▸ Problem statement
Set down a faithful copy of every record below, with no images.

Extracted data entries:

▼

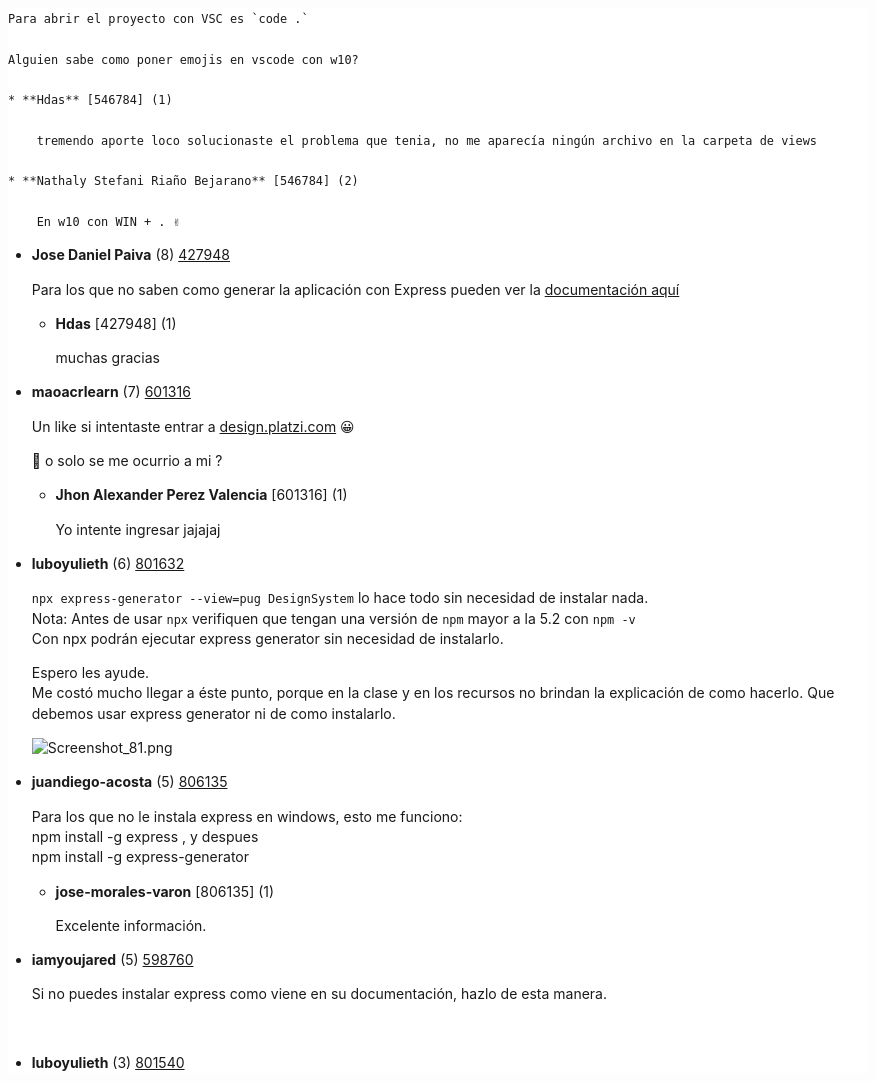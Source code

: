 	Para abrir el proyecto con VSC es `code .`
	
	Alguien sabe como poner emojis en vscode con w10?

	* **Hdas** [546784] (1)

		tremendo aporte loco solucionaste el problema que tenia, no me aparecía ningún archivo en la carpeta de views

	* **Nathaly Stefani Riaño Bejarano** [546784] (2)

		En w10 con WIN + . ✌

* **Jose Daniel Paiva** (8) [427948](https://platzi.com/comentario/427948/) 

	Para los que no saben como generar la aplicación con Express pueden ver la [documentación aquí](https://expressjs.com/es/starter/generator.html)

	* **Hdas** [427948] (1)

		muchas gracias

* **maoacrlearn** (7) [601316](https://platzi.com/comentario/601316/) 

	Un like si intentaste entrar a [design.platzi.com](http://design.platzi.com) 😀
	
	🤔 o solo se me ocurrio a mi ?

	* **Jhon Alexander Perez Valencia** [601316] (1)

		Yo intente ingresar jajajaj

* **luboyulieth** (6) [801632](https://platzi.com/comentario/801632/) 

	`npx express-generator --view=pug DesignSystem` lo hace todo sin necesidad de instalar nada.  
	Nota: Antes de usar `npx` verifiquen que tengan una versión de `npm` mayor a la 5.2 con `npm -v`  
	Con npx podrán ejecutar express generator sin necesidad de instalarlo.
	
	Espero les ayude.  
	Me costó mucho llegar a éste punto, porque en la clase y en los recursos no brindan la explicación de como hacerlo. Que debemos usar express generator ni de como instalarlo.
	
	![Screenshot_81.png](https://static.platzi.com/media/user_upload/Screenshot_81-8693c6a0-126f-43c0-afc9-e0fb1493a51c.jpg)

* **juandiego-acosta** (5) [806135](https://platzi.com/comentario/806135/) 

	Para los que no le instala express en windows, esto me funciono:  
	npm install -g express , y despues  
	npm install -g express-generator

	* **jose-morales-varon** [806135] (1)

		Excelente información.

* **iamyoujared** (5) [598760](https://platzi.com/comentario/598760/) 

	Si no puedes instalar express como viene en su documentación, hazlo de esta manera.
	```      npm install -gdexpress-generator 
	    
	```

* **luboyulieth** (3) [801540](https://platzi.com/comentario/801540/) 
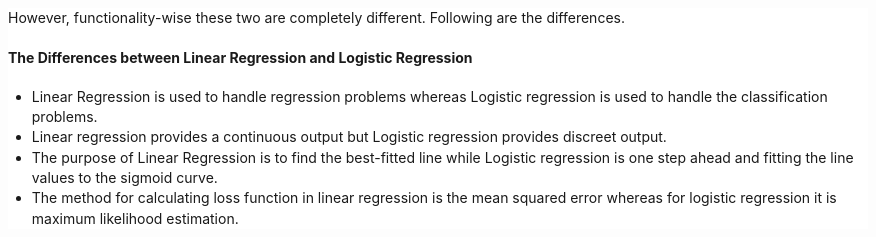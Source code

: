 However, functionality-wise these two are completely different. Following are the differences.

#### The Differences between Linear Regression and Logistic Regression

* Linear Regression is used to handle regression problems whereas Logistic regression is used to handle the classification problems.
* Linear regression provides a continuous output but Logistic regression provides discreet output.
* The purpose of Linear Regression is to find the best-fitted line while Logistic regression is one step ahead and fitting the line values to the sigmoid curve.
* The method for calculating loss function in linear regression is the mean squared error whereas for logistic regression it is maximum likelihood estimation.
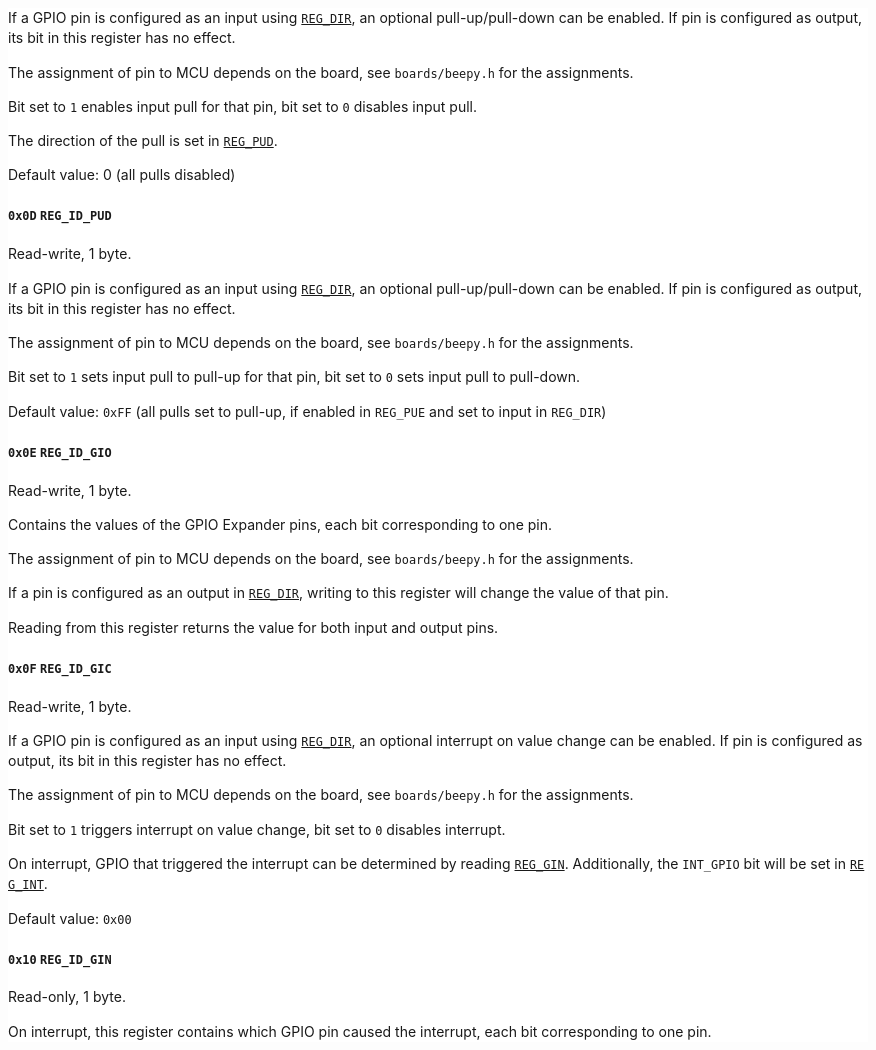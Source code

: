If a GPIO pin is configured as an input using [`REG_DIR`](#0x0b-reg_id_dir), an optional pull-up/pull-down can be enabled. If pin is configured as output, its bit in this register has no effect.

The assignment of pin to MCU depends on the board, see `boards/beepy.h` for the assignments.

Bit set to `1` enables input pull for that pin, bit set to `0` disables input pull.

The direction of the pull is set in [`REG_PUD`](#0x0d-reg_id_pud).

Default value: 0 (all pulls disabled)

#### `0x0D` `REG_ID_PUD`

Read-write, 1 byte.

If a GPIO pin is configured as an input using [`REG_DIR`](#0x0b-reg_id_dir), an optional pull-up/pull-down can be enabled. If pin is configured as output, its bit in this register has no effect.

The assignment of pin to MCU depends on the board, see `boards/beepy.h` for the assignments.

Bit set to `1` sets input pull to pull-up for that pin, bit set to `0` sets input pull to pull-down.

Default value: `0xFF` (all pulls set to pull-up, if enabled in `REG_PUE` and set to input in `REG_DIR`)

#### `0x0E` `REG_ID_GIO`

Read-write, 1 byte.

Contains the values of the GPIO Expander pins, each bit corresponding to one pin.

The assignment of pin to MCU depends on the board, see `boards/beepy.h` for the assignments.

If a pin is configured as an output in [`REG_DIR`](#0x0b-reg_id_dir), writing to this register will change the value of that pin.

Reading from this register returns the value for both input and output pins.

#### `0x0F` `REG_ID_GIC`

Read-write, 1 byte.

If a GPIO pin is configured as an input using [`REG_DIR`](#0x0b-reg_id_dir), an optional interrupt on value change can be enabled. If pin is configured as output, its bit in this register has no effect.

The assignment of pin to MCU depends on the board, see `boards/beepy.h` for the assignments.

Bit set to `1` triggers interrupt on value change, bit set to `0` disables interrupt.

On interrupt, GPIO that triggered the interrupt can be determined by reading [`REG_GIN`](#0x10-reg_id_gin). Additionally, the `INT_GPIO` bit will be set in [`REG_INT`](#0x03-reg_id_int).

Default value: `0x00`

#### `0x10` `REG_ID_GIN`

Read-only, 1 byte.

On interrupt, this register contains which GPIO pin caused the interrupt, each bit corresponding to one pin.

▲

▸ Response
Source code

: 	Para abrir el proyecto con VSC es `code .`
	
	Alguien sabe como poner emojis en vscode con w10?

	* **Hdas** [546784] (1)

		tremendo aporte loco solucionaste el problema que tenia, no me aparecía ningún archivo en la carpeta de views

	* **Nathaly Stefani Riaño Bejarano** [546784] (2)

		En w10 con WIN + . ✌

* **Jose Daniel Paiva** (8) [427948](https://platzi.com/comentario/427948/) 

	Para los que no saben como generar la aplicación con Express pueden ver la [documentación aquí](https://expressjs.com/es/starter/generator.html)

	* **Hdas** [427948] (1)

		muchas gracias

* **maoacrlearn** (7) [601316](https://platzi.com/comentario/601316/) 

	Un like si intentaste entrar a [design.platzi.com](http://design.platzi.com) 😀
	
	🤔 o solo se me ocurrio a mi ?

	* **Jhon Alexander Perez Valencia** [601316] (1)

		Yo intente ingresar jajajaj

* **luboyulieth** (6) [801632](https://platzi.com/comentario/801632/) 

	`npx express-generator --view=pug DesignSystem` lo hace todo sin necesidad de instalar nada.  
	Nota: Antes de usar `npx` verifiquen que tengan una versión de `npm` mayor a la 5.2 con `npm -v`  
	Con npx podrán ejecutar express generator sin necesidad de instalarlo.
	
	Espero les ayude.  
	Me costó mucho llegar a éste punto, porque en la clase y en los recursos no brindan la explicación de como hacerlo. Que debemos usar express generator ni de como instalarlo.
	
	![Screenshot_81.png](https://static.platzi.com/media/user_upload/Screenshot_81-8693c6a0-126f-43c0-afc9-e0fb1493a51c.jpg)

* **juandiego-acosta** (5) [806135](https://platzi.com/comentario/806135/) 

	Para los que no le instala express en windows, esto me funciono:  
	npm install -g express , y despues  
	npm install -g express-generator

	* **jose-morales-varon** [806135] (1)

		Excelente información.

* **iamyoujared** (5) [598760](https://platzi.com/comentario/598760/) 

	Si no puedes instalar express como viene en su documentación, hazlo de esta manera.
	```      npm install -gdexpress-generator 
	    
	```

* **luboyulieth** (3) [801540](https://platzi.com/comentario/801540/) 
Source code

: However, functionality-wise these two are completely different. Following are the differences.

#### The Differences between Linear Regression and Logistic Regression

* Linear Regression is used to handle regression problems whereas Logistic regression is used to handle the classification problems.
* Linear regression provides a continuous output but Logistic regression provides discreet output.
* The purpose of Linear Regression is to find the best-fitted line while Logistic regression is one step ahead and fitting the line values to the sigmoid curve.
* The method for calculating loss function in linear regression is the mean squared error whereas for logistic regression it is maximum likelihood estimation.
Source code

:If a GPIO pin is configured as an input using [`REG_DIR`](#0x0b-reg_id_dir), an optional pull-up/pull-down can be enabled. If pin is configured as output, its bit in this register has no effect.

The assignment of pin to MCU depends on the board, see `boards/beepy.h` for the assignments.

Bit set to `1` enables input pull for that pin, bit set to `0` disables input pull.

The direction of the pull is set in [`REG_PUD`](#0x0d-reg_id_pud).

Default value: 0 (all pulls disabled)

#### `0x0D` `REG_ID_PUD`

Read-write, 1 byte.

If a GPIO pin is configured as an input using [`REG_DIR`](#0x0b-reg_id_dir), an optional pull-up/pull-down can be enabled. If pin is configured as output, its bit in this register has no effect.

The assignment of pin to MCU depends on the board, see `boards/beepy.h` for the assignments.

Bit set to `1` sets input pull to pull-up for that pin, bit set to `0` sets input pull to pull-down.

Default value: `0xFF` (all pulls set to pull-up, if enabled in `REG_PUE` and set to input in `REG_DIR`)

#### `0x0E` `REG_ID_GIO`

Read-write, 1 byte.

Contains the values of the GPIO Expander pins, each bit corresponding to one pin.

The assignment of pin to MCU depends on the board, see `boards/beepy.h` for the assignments.

If a pin is configured as an output in [`REG_DIR`](#0x0b-reg_id_dir), writing to this register will change the value of that pin.

Reading from this register returns the value for both input and output pins.

#### `0x0F` `REG_ID_GIC`

Read-write, 1 byte.

If a GPIO pin is configured as an input using [`REG_DIR`](#0x0b-reg_id_dir), an optional interrupt on value change can be enabled. If pin is configured as output, its bit in this register has no effect.

The assignment of pin to MCU depends on the board, see `boards/beepy.h` for the assignments.

Bit set to `1` triggers interrupt on value change, bit set to `0` disables interrupt.

On interrupt, GPIO that triggered the interrupt can be determined by reading [`REG_GIN`](#0x10-reg_id_gin). Additionally, the `INT_GPIO` bit will be set in [`REG_INT`](#0x03-reg_id_int).

Default value: `0x00`

#### `0x10` `REG_ID_GIN`

Read-only, 1 byte.

On interrupt, this register contains which GPIO pin caused the interrupt, each bit corresponding to one pin.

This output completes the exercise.